From f9ee87994c524d71389cd38eb67b878a86527692 Mon Sep 17 00:00:00 2001
From: satyakwok <119509589+satyakwok@users.noreply.github.com>
Date: Sun, 10 May 2026 22:55:34 +0200
Subject: [PATCH] docs: partitioning runbook for transactions / logs /
 token_transfers
MIME-Version: 1.0
Content-Type: text/plain; charset=UTF-8
Content-Transfer-Encoding: 8bit

Tier 3 partitioning lands as a runbook + DDL templates rather than an
auto-migration. Three reasons:

  1. Partition migration locks the table for the duration of INSERT
     SELECT — on a 50M+ row table that's minutes-to-tens-of-minutes
     of read-only window. Auto-running on container boot would block
     every consumer for that whole time without warning.

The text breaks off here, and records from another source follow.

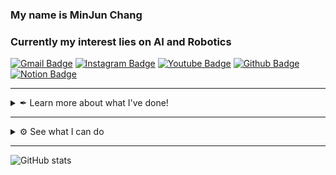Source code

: ### My name is MinJun Chang
### Currently my interest lies on AI and Robotics

[![Gmail Badge](https://img.shields.io/badge/Gmail-d14836?style=flat-square&logo=Gmail&logoColor=white&link=mailto:pawpaw0427@gmail.com)](mailto:pawpaw0427@gmail.com)
[![Instagram Badge](https://img.shields.io/badge/Instagram-%23E4405F?style=flat-square&logo=Instagram&logoColor=white&link=https://www.instagram.com/jadelaw2876/)](https://www.instagram.com/jadelaw2876/)
[![Youtube Badge](https://img.shields.io/badge/YouTube-%23FF0000?style=flat-square&logo=YouTube&logoColor=white&link=https://www.youtube.com/channel/UC6fZzX5dYDrA0Ah8QvCmeug)](https://www.youtube.com/channel/UC6fZzX5dYDrA0Ah8QvCmeug)
[![Github Badge](https://img.shields.io/badge/-Github-%23181717?style=flat-square&logo=github&link=https://github.com/wkdalswns0427)](https://github.com/wkdalswns0427)
[![Notion Badge](https://img.shields.io/badge/-Notion-%23000000?style=flat-square&logo=Notion&link=https://checker-manatee-fb6.notion.site/97310e3bac8b45d88724a565b18b0197)](https://checker-manatee-fb6.notion.site/s-Notion-29f98f3664ff45adaaaa882dc97013fb)

---
<details>
<summary> ✒ Learn more about what I've done! </summary>
  
### 🎓 Education

* Undergraduate: [**Yonsei University** College of Enginneing, Deparment of Mechanical Engineering](https://me.yonsei.ac.kr/me/index.do), Seoul. `2019.3. ~ Present`

### 🎪 Academy

- [RoboIn(Yonsei Univ. Robot Conference)](https://youtube.com/c/RoboinYonseiUniversity) `2020.04. ~ Present`
    
    (President `2021.07. ~ 2022.08` )
* [YAI(Yonsei Univ. AI Conference)](https://m.facebook.com/yonseiAI/) `2022.01. ~ Present`
* [Hwalchun(Yonsei Univ. College of Engineering Band)](https://hwalchun.fandom.com/ko/wiki/%EB%8C%80%EB%AC%B8) Guitar `2019.03. ~ 2022.02`

### 🔬 Research Experinece

* **[BioMedical & Energy System Lab](https://sites.google.com/a/bmesyonsei.com/bmeslab/)**, `2020.01. ~ 2020.02.`
* **[Mechanobiology & Soft Materials Lab](http://leelab.yonsei.ac.kr/)**, `2020.07. ~ 2021.06.`

### 💻 Work Experience

* **[Alsemy](https://www.alsemy.com/)**, Intern, `2021.06. ~ 2021.08.`
* **[Toy's Myth](http://www.toysmyth.com/)**, Embeded Engineer, `2022.02. ~ 2022.10.`
* **[DRIMAES](https://drimaes.com/)**, Embedded SW Engineer, `2022.10. ~ Present`

### ⚙ Project Experience

### MCU based(Arduino, ESP32) : C, C++

- **고요샘(GoyoSaem) : A device that controls the amount of light in response to sound**, `2019.03. ~ 2019.12.`
- **Quadrupedal Robot with PID Control**, `2020.07. ~ 2020.09.`
- **[ZMR250 drone](https://github.com/wkdalswns0427/ZMR250_drone)**, `2021.10. ~ 2021.12.`[(video)](https://www.youtube.com/watch?v=QdEd7_wRPp0&t=12s)
- **[WT901, HWT905(Wit-motion) gyroscope RS485 communication firmware](https://github.com/wkdalswns0427/WIT_Motion_gyroscope)**, `2022.04.`
- **[Leafeon Project](https://github.com/wkdalswns0427/LeafeonRTOS) : RTOS based indoor IoT system**, `2022.12. ~ ongoing`

### SBC based : C, Python, C++ 

- **Theo Jansen Mechanism Walking Line Tracing Robot**, `2020.07. ~ 2020.08.`
- **Subtalar Joint Axis Position Locator(in association with Yonsei PED)**, `2020.03. ~ 2020.11.`
- **[Compensation Box](https://www.youtube.com/watch?v=bn3E7PXLIBw&list=PLGyiRBJQ9X_u_dl6LDEFkKkryKGEGHRKc)**, `2020.12. ~ 2021.01.`
- **[DC Motor PID controller](https://github.com/wkdalswns0427/PID_Control_Encoder)**, `2021.10. ~ 2021.11`
- **[ACUOUS(automatic-continuous urine output & urinanalysis system)](https://youtu.be/z2-fFQq6GeI)**, `2020.05. ~ 2020.12.`
- **[Spot Micro Walking Robot](https://github.com/wkdalswns0427/spot_micro_project)**, `2021.10. ~ Present`

### Software & Web : Python, Javascript, HTML5, CSS3

* **[Eye Tuner](https://github.com/wkdalswns0427/Eye-Tuner)**: Personalized Digital Reading Program, `2021.02. ~ 2021.11.`
* **[Spine Segmentation with Pytorch](https://github.com/wkdalswns0427/Spine-Segmentation-with-Pytorch-Modified-UNet)**, `2021.10. ~ 2021.12.`

### 🏆 Awards

* YonseiXNexon Creative Platform **Excellence Award** `2019`
* IHEI Summer Workstation - ACUOUS **Excellence Award** `2020`
* [EDISON Coptuper Aided Design Competition](https://cfd.edison.re.kr/web/challenge/10th_design) **Top 8** `2020`
* [KU Medical Hackathon](http://biosku.konkuk.ac.kr/medical/main/main.php) **Excellence Award** `2020`
* Yonsei IHEI Workstation, **Impact Solution Award** `2021`
* [MEDICAL HACK 2021](https://www.all-con.co.kr/uni_contest/467239) **Excellence Award** `2021`
* [Hanium Competition](http://www.hanium.or.kr/) **Selection** `2021`
* IHEI Show Off Festa2 **Best Choice Award** `2021`
* 2022 Autonomous Driving Robot Race **Grand Prize** `2022`
</details>

---
<details>
<summary> ⚙ See what I can do </summary>
  
### 🛠 Capable of...

#### Languages
[![Python](https://img.shields.io/badge/PYTHON-3776AB.svg?&style=for-the-badge&logo=python&logoColor=white)](#Langauges)
[![C](https://img.shields.io/badge/C-00599C?style=for-the-badge&logo=c&logoColor=white)](#Langauges)
[![C++](https://img.shields.io/badge/C%2B%2B-00599C?style=for-the-badge&logo=c%2B%2B&logoColor=white)](#Langauges)
[![HTML5](https://img.shields.io/badge/HTML5-E34F26.svg?&style=for-the-badge&logo=html5&logoColor=white)](#Langauges)
[![CSS3](https://img.shields.io/badge/CSS3-%231572B6.svg?&style=for-the-badge&logo=css3&logoColor=white)](#Langauges)
[![JavaScript](https://img.shields.io/badge/JAVASCRIPT-F7DF1E.svg?&style=for-the-badge&logo=javascript&logoColor=323330)](#Langauges)

#### Libraries & Frameworks
[![PyTorch](https://img.shields.io/badge/PyTorch-%23EE4C2C.svg?style=for-the-badge&logo=PyTorch&logoColor=white)](#Libraries--Frameworks)
[![OpenCV](https://img.shields.io/badge/opencv-%23white.svg?style=for-the-badge&logo=opencv&logoColor=white)](#Libraries--Frameworks)
[![Flask](https://img.shields.io/badge/Flask-000000?style=for-the-badge&logo=flask&logoColor=white)](#Libraries--Frameworks)
[![ROS-melodic](https://img.shields.io/badge/-ROS1--melodic-%2322314E?style=for-the-badge&logo=ROS&logoColor=white)](#Libraries--Frameworks)
[![ROS-dashing](https://img.shields.io/badge/-ROS2--dashing-%2322314E?style=for-the-badge&logo=ROS&logoColor=white)](#Libraries--Frameworks)

#### Skills
[![Linux](https://img.shields.io/badge/LINUX-FCC624?style=for-the-badge&logo=linux&logoColor=white)](#Skills)
[![Ubuntu](https://img.shields.io/badge/-Ubuntu-%23E95420?style=for-the-badge&logo=Ubuntu&logoColor=white)](#Skills)
[![Git](https://img.shields.io/badge/GIT-%23F05033.svg?&style=for-the-badge&logo=git&logoColor=white)](#Skills)
[![GitHub](https://img.shields.io/badge/GITHUB-121011.svg?&style=for-the-badge&logo=github&logoColor=white)](#Skills)
[![Adobe Premiere Pro](https://img.shields.io/badge/Adobe%20Premiere%20Pro-9999FF.svg?style=for-the-badge&logo=Adobe%20Premiere%20Pro&logoColor=white)](#Skills)
[![Adobe Photoshop](https://img.shields.io/badge/adobephotoshop-%2331A8FF.svg?style=for-the-badge&logo=adobephotoshop&logoColor=white)](#Skills)
[![Adobe Illustrator](https://img.shields.io/badge/-ADOBE%20ILLUSTRATOR-%23FF9A00.svg?style=for-the-badge&logo=adobeillustrator&logoColor=white)](#Skills)
[![Autodesk Inventor](https://img.shields.io/badge/-Autodesk%20Inventor-%230696D7.svg?style=for-the-badge&logo=autodesk&logoColor=white)](#Skills)
[![Solidworks](https://img.shields.io/badge/-Solidworks-%23FF0000?style=for-the-badge&logo=dassaultsystemes&logoColor=white)](#Skills)
</details>

---
![GitHub stats](https://github-readme-stats.vercel.app/api?username=wkdalswns0427&show_icons=true&theme=radical)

  2. The trigger thresholds (50M / 100M rows, p95 latency >200ms,
     autovacuum lag) need operator judgement, not a hardcoded check.

  3. Drizzle doesn't model PARTITION BY declaratively, so the schema
     migration would have to be raw SQL anyway. Cleaner to keep the
     SQL in docs where it can be reviewed step-by-step.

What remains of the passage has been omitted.